2021 wurden im Rahmen der Beratungen Massnahmen vorgeschlagen, die das Potenzial haben, über die kommenden Jahre eine Umweltwirkung von 65,7 Mrd. UBP zu erzielen – das entspricht der Umweltbelastung von 12 900 Tonnen neu hergestelltem Stahl, der jährlichen Umweltbelastung von 3250 Personen oder der Belastung von 80 300 Personen, die von Zürich nach New York fliegen! Im gleichen Jahr wurden durch umgesetzte Massnahmen bereits 6,1 Mrd. UBP eingespart.

Was gefällt Ihnen an ihrer Arbeit?

Ich bin seit 2018 dabei. Spannend ist, dass alle Beratungsfälle bei uns auf dem Tisch landen. Wir haben Einblick in unterschiedliche Branchen – von der Metallindustrie, der Bau- oder Elektronikbranche über Lebensmittelverarbeitung, Hotellerie und Gesundheitswesen bis hin zur Zinkrückgewinnung und viele mehr. Immer wieder erlebe ich einen interessanten Austausch mit den Expertinnen und Experten, die ein beeindruckendes Know-how aufweisen. Mir gefällt die Einfachheit und Robustheit unserer Methode und das übergeordnete Ziel unserer Tätigkeit, eine positive Wirkung für die Umwelt zu generieren. Ziel von Reffnet ist, mit 200 Beratungen 200 Milliarden UBP einzusparen, also im Schnitt eine Milliarde pro Beratung.

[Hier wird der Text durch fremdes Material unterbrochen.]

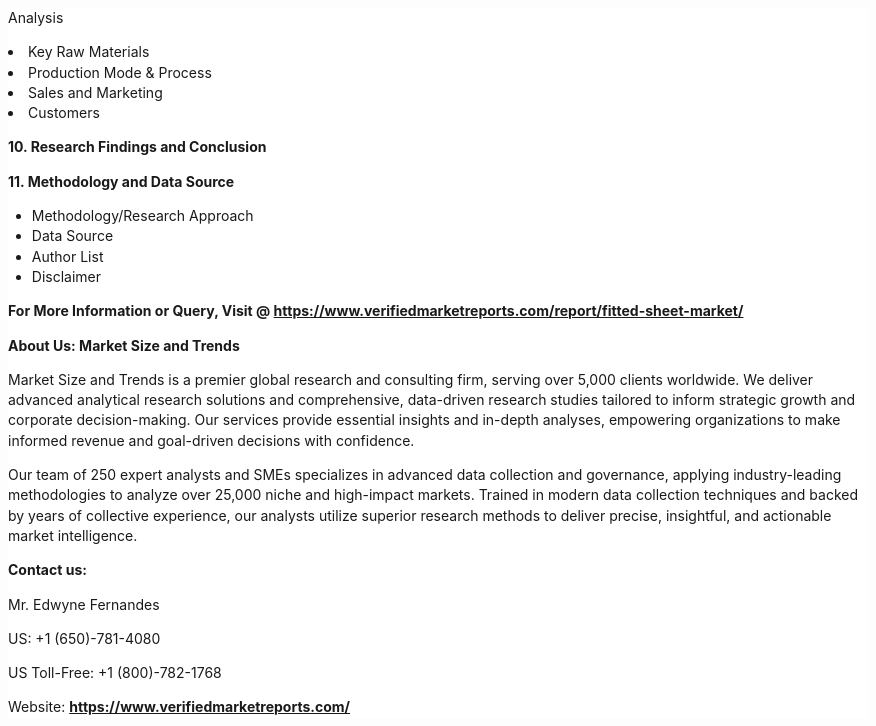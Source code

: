 Analysis</li><li>Key Raw Materials</li><li>Production Mode &amp; Process</li><li>Sales and Marketing</li><li>Customers</li></ul><p><strong>10. Research Findings and Conclusion</strong></p><p><strong>11. Methodology and Data Source</strong></p><ul><li>Methodology/Research Approach</li><li>Data Source</li><li>Author List</li><li>Disclaimer</li></ul></p><p><strong>For More Information or Query, Visit @ <a href="https://www.verifiedmarketreports.com/report/fitted-sheet-market/">https://www.verifiedmarketreports.com/report/fitted-sheet-market/</a></strong></p><p><strong>About Us: Market Size and Trends</strong></p><p>Market Size and Trends is a premier global research and consulting firm, serving over 5,000 clients worldwide. We deliver advanced analytical research solutions and comprehensive, data-driven research studies tailored to inform strategic growth and corporate decision-making. Our services provide essential insights and in-depth analyses, empowering organizations to make informed revenue and goal-driven decisions with confidence.</p><p>Our team of 250 expert analysts and SMEs specializes in advanced data collection and governance, applying industry-leading methodologies to analyze over 25,000 niche and high-impact markets. Trained in modern data collection techniques and backed by years of collective experience, our analysts utilize superior research methods to deliver precise, insightful, and actionable market intelligence.</p><p><strong>Contact us:</strong></p><p>Mr. Edwyne Fernandes</p><p>US: +1 (650)-781-4080</p><p>US Toll-Free: +1 (800)-782-1768</p><p>Website: <strong><a href="https://www.verifiedmarketreports.com/">https://www.verifiedmarketreports.com/</a></strong></p>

Immer wieder schön ist, wenn die Umsetzung der Massnahmen nicht nur der Umwelt dient, sondern die Unternehmen dabei trotz Anfangsinvestitionen längerfristig Kosten einsparen.

Wie kauft eine Ökobilanz-Expertin privat ein?

Ich bezeichne mich als bewusste Konsumentin – esse aber durchaus ab und zu Fleisch oder lege mir neue Kleidung zu, klar. Bei meinen Anschaffungen versuche ich, stark auf die Qualität zu achten, damit ich lange Freude daran habe. Dass seit einigen Jahren doch ein Umdenken stattfindet und inzwischen viele Menschen überlegter konsumieren, macht mir Hoffnung.